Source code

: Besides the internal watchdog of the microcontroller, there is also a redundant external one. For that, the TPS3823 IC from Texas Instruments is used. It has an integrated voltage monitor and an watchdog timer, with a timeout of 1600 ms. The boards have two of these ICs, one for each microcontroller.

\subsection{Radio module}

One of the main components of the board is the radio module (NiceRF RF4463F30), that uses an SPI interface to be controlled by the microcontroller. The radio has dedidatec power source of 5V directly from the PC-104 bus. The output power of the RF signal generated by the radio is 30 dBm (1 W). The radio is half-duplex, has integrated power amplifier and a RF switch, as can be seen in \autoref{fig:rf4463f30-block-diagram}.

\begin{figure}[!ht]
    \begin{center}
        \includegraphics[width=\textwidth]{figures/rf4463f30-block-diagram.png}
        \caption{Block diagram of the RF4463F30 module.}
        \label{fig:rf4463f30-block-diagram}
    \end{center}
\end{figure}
_ _ _
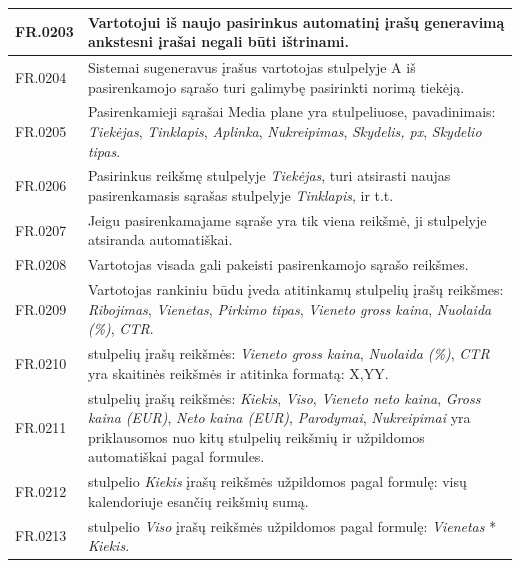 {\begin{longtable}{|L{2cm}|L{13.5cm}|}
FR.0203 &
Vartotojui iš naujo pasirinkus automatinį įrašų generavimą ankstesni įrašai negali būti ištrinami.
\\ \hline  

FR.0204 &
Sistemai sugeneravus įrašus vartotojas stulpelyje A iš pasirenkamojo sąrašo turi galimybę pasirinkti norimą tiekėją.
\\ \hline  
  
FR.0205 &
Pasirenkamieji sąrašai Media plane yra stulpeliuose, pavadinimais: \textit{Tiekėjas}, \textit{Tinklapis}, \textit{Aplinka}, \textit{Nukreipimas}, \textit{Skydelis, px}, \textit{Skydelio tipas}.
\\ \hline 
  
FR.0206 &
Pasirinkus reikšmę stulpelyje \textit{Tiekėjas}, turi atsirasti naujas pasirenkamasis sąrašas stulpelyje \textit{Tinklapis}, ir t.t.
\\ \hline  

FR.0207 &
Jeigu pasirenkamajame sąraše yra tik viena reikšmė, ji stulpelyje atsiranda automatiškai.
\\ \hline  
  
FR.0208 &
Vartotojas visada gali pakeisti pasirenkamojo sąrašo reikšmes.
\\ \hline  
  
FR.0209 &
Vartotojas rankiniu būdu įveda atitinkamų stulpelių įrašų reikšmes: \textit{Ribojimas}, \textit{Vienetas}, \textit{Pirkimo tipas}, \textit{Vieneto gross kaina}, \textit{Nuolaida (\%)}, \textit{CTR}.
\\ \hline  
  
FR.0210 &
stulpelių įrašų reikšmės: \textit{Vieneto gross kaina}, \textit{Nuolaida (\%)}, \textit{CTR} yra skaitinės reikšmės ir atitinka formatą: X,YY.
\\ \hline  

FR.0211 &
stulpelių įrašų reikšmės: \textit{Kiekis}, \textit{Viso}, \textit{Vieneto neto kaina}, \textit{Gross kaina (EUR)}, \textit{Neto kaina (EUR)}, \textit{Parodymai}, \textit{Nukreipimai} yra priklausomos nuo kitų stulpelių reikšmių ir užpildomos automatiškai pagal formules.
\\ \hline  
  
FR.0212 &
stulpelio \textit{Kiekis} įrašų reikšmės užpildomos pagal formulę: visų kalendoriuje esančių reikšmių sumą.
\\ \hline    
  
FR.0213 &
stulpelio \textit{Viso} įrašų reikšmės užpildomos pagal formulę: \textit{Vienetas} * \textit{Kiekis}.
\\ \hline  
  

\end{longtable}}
_ _ _
Pick out and copy the lines of the entries that hold the string "stulpelio".

• Output for this task
stulpelio \textit{Kiekis} įrašų reikšmės užpildomos pagal formulę: visų kalendoriuje esančių reikšmių sumą.
stulpelio \textit{Viso} įrašų reikšmės užpildomos pagal formulę: \textit{Vienetas} * \textit{Kiekis}.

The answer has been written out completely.